I left the technology industry about a year ago, and until more of the antipatterns shake out I don't plan on returning. Unfortunately, the corporate circle jerk has much invested in maintaining these antipatterns so I don't expect the situation will get better soon. As much antipathy as I have for people, professional body piercing sounds like a far preferable career with less bullshit and higher hourly pay. For that matter, so would pizza delivery or auto parts order desk.-jhp
/. -- the Free Republic of technology.
it seems to me that this news is about the right this eula gives them to actually disable those programs because they do the kind of services you describe.
Fishy, isn't it?
Can you still talk about a free market if those kind of eulas are legal?
zoloto wrote:
;)
> You've neither agreed to the EULA, and you're
> protecting your system by patching it.
Unfortunately, while your method may keep one from agreeing to the EULA, it hasn't disabled any of Microsoft's software that carries out the problematic actions the EULA warns about.

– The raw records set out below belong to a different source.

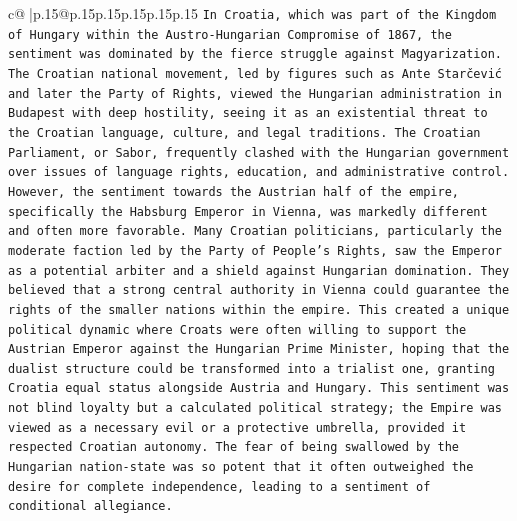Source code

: \documentclass{article}
\begin{document}
{\begin{supertabular}{c@{$\;$}|p{.15\linewidth}@{}p{.15\linewidth}p{.15\linewidth}p{.15\linewidth}p{.15\linewidth}p{.15\linewidth}}
{{{\texttt{In Croatia, which was part of the Kingdom of Hungary within the Austro{-}Hungarian Compromise of 1867, the sentiment was dominated by the fierce struggle against Magyarization. The Croatian national movement, led by figures such as Ante Starčević and later the Party of Rights, viewed the Hungarian administration in Budapest with deep hostility, seeing it as an existential threat to the Croatian language, culture, and legal traditions. The Croatian Parliament, or Sabor, frequently clashed with the Hungarian government over issues of language rights, education, and administrative control. However, the sentiment towards the Austrian half of the empire, specifically the Habsburg Emperor in Vienna, was markedly different and often more favorable. Many Croatian politicians, particularly the moderate faction led by the Party of People's Rights, saw the Emperor as a potential arbiter and a shield against Hungarian domination. They believed that a strong central authority in Vienna could guarantee the rights of the smaller nations within the empire. This created a unique political dynamic where Croats were often willing to support the Austrian Emperor against the Hungarian Prime Minister, hoping that the dualist structure could be transformed into a trialist one, granting Croatia equal status alongside Austria and Hungary. This sentiment was not blind loyalty but a calculated political strategy; the Empire was viewed as a necessary evil or a protective umbrella, provided it respected Croatian autonomy. The fear of being swallowed by the Hungarian nation{-}state was so potent that it often outweighed the desire for complete independence, leading to a sentiment of conditional allegiance.} \\
\\ 
}}}
\end{supertabular}}
\end{document}
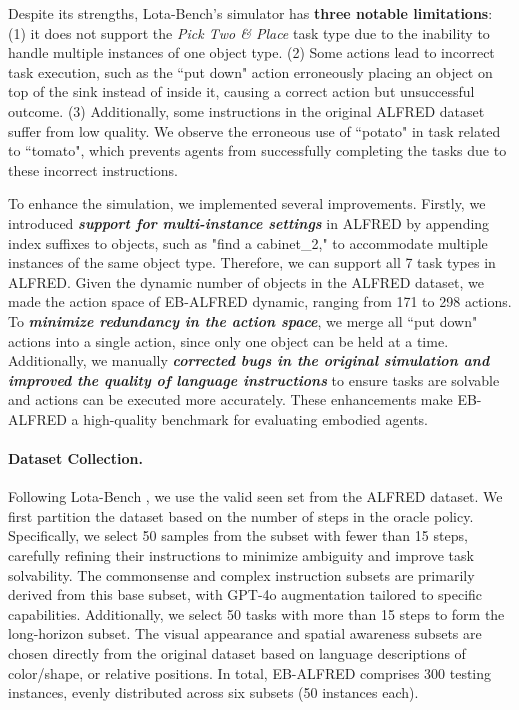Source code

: Despite its strengths, Lota-Bench's simulator has \textbf{three notable limitations}: (1) it does not support the \textit{Pick Two \& Place} task type due to the inability to handle multiple instances of one object type. (2) Some actions lead to incorrect task execution, such as the ``put down" action erroneously placing an object on top of the sink instead of inside it, causing a correct action but unsuccessful outcome. (3) Additionally, some instructions in the original ALFRED dataset suffer from low quality. We observe the erroneous use of ``potato" in task related to ``tomato", which prevents agents from successfully completing the tasks due to these incorrect instructions.

To enhance the simulation, we implemented several improvements. Firstly, we introduced \textit{\textbf{support for multi-instance settings}} in ALFRED by appending index suffixes to objects, such as "find a cabinet\_2," to accommodate multiple instances of the same object type. Therefore, we can support all 7 task types in ALFRED. Given the dynamic number of objects in the ALFRED dataset, we made the action space of EB-ALFRED dynamic, ranging from 171 to 298 actions. To \textit{\textbf{minimize redundancy in the action space}}, we merge all ``put down" actions into a single action, since only one object can be held at a time. Additionally, we manually \textit{\textbf{corrected bugs in the original simulation and improved the quality of language instructions}} to ensure tasks are solvable and actions can be executed more accurately. These enhancements make EB-ALFRED a high-quality benchmark for evaluating embodied agents.

\paragraph{Dataset Collection.} Following Lota-Bench \cite{choi2024lota}, we use the valid seen set from the ALFRED dataset. We first partition the dataset based on the number of steps in the oracle policy. Specifically, we select 50 samples from the subset with fewer than 15 steps, carefully refining their instructions to minimize ambiguity and improve task solvability. The commonsense and complex instruction subsets are primarily derived from this base subset, with GPT-4o augmentation tailored to specific capabilities. Additionally, we select 50 tasks with more than 15 steps to form the long-horizon subset. The visual appearance and spatial awareness subsets are chosen directly from the original dataset based on language descriptions of color/shape, or relative positions. In total, EB-ALFRED comprises 300 testing instances, evenly distributed across six subsets (50 instances each).





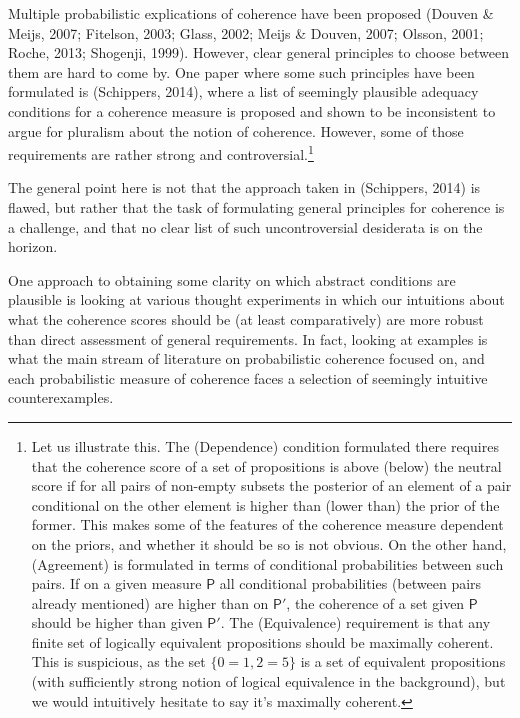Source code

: \documentclass[
  10pt,
]{scrartcl}
\begin{document}
Multiple probabilistic explications of coherence have been proposed
(Douven \& Meijs, 2007; Fitelson, 2003; Glass, 2002; Meijs \& Douven, 2007; Olsson, 2001; Roche, 2013; Shogenji, 1999). However, clear general principles to choose between them are hard to come by. One paper where some such principles have been formulated is (Schippers, 2014), where a list of seemingly plausible adequacy conditions for a coherence measure is proposed and shown to be inconsistent to argue for pluralism about the notion of coherence. However, some of those requirements are rather strong and controversial.\footnote{Let us illustrate this. The (Dependence) condition formulated there requires that the coherence score of a set of propositions is above (below) the neutral score if for all pairs of non-empty subsets the posterior of an element of a pair conditional on the other element is higher than (lower than) the prior of the former. This makes some of the features of the coherence measure dependent on the priors, and whether it should be so is not obvious. On the other hand, (Agreement) is formulated in terms of conditional probabilities between such pairs. If on a given measure \(\mathsf{P}\) all conditional probabilities (between pairs already mentioned) are higher than on \(\mathsf{P}'\), the coherence of a set given \(\mathsf{P}\) should be higher than given \(\mathsf{P}'\). The (Equivalence) requirement is that any finite set of logically equivalent propositions should be maximally coherent. This is suspicious, as the set \(\{ 0= 1, 2 = 5\}\) is a set of equivalent propositions (with sufficiently strong notion of logical equivalence in the background), but we would intuitively hesitate to say it's maximally coherent.}

The general point here is not that the approach taken in (Schippers, 2014) is flawed, but rather that the task of formulating general principles for coherence is a challenge, and that no clear list of such uncontroversial desiderata is on the horizon.

One approach to obtaining some clarity on which abstract conditions are plausible is looking at various thought experiments in which our intuitions about what the coherence scores should be (at least comparatively) are more robust than direct assessment of general requirements. In fact, looking at examples is what the main stream of literature on probabilistic coherence focused on, and each probabilistic measure of coherence faces a selection of seemingly intuitive counterexamples.
\end{document}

The only thing your method does is enabling a person to use the software without agreeing to its license. Congrats, you just found a new way to invoke the wrath of the BSA!
"At this moment, it has control of systems all over the world.
And...we can't do a damn thing to stop it."
Miasaka, "Godzilla 2000 Millenium" (Japanese version)
Don't worry, Godzilla stopped it!
If you're M$ or other large corporation with money to spend on lawyers, he'll be bound. It will be cheaper to give away the machine than to fight in court (US court that is).
The moon is not fully subjugated. I demand a second assault wave preceded by a massive nuclear bombardment.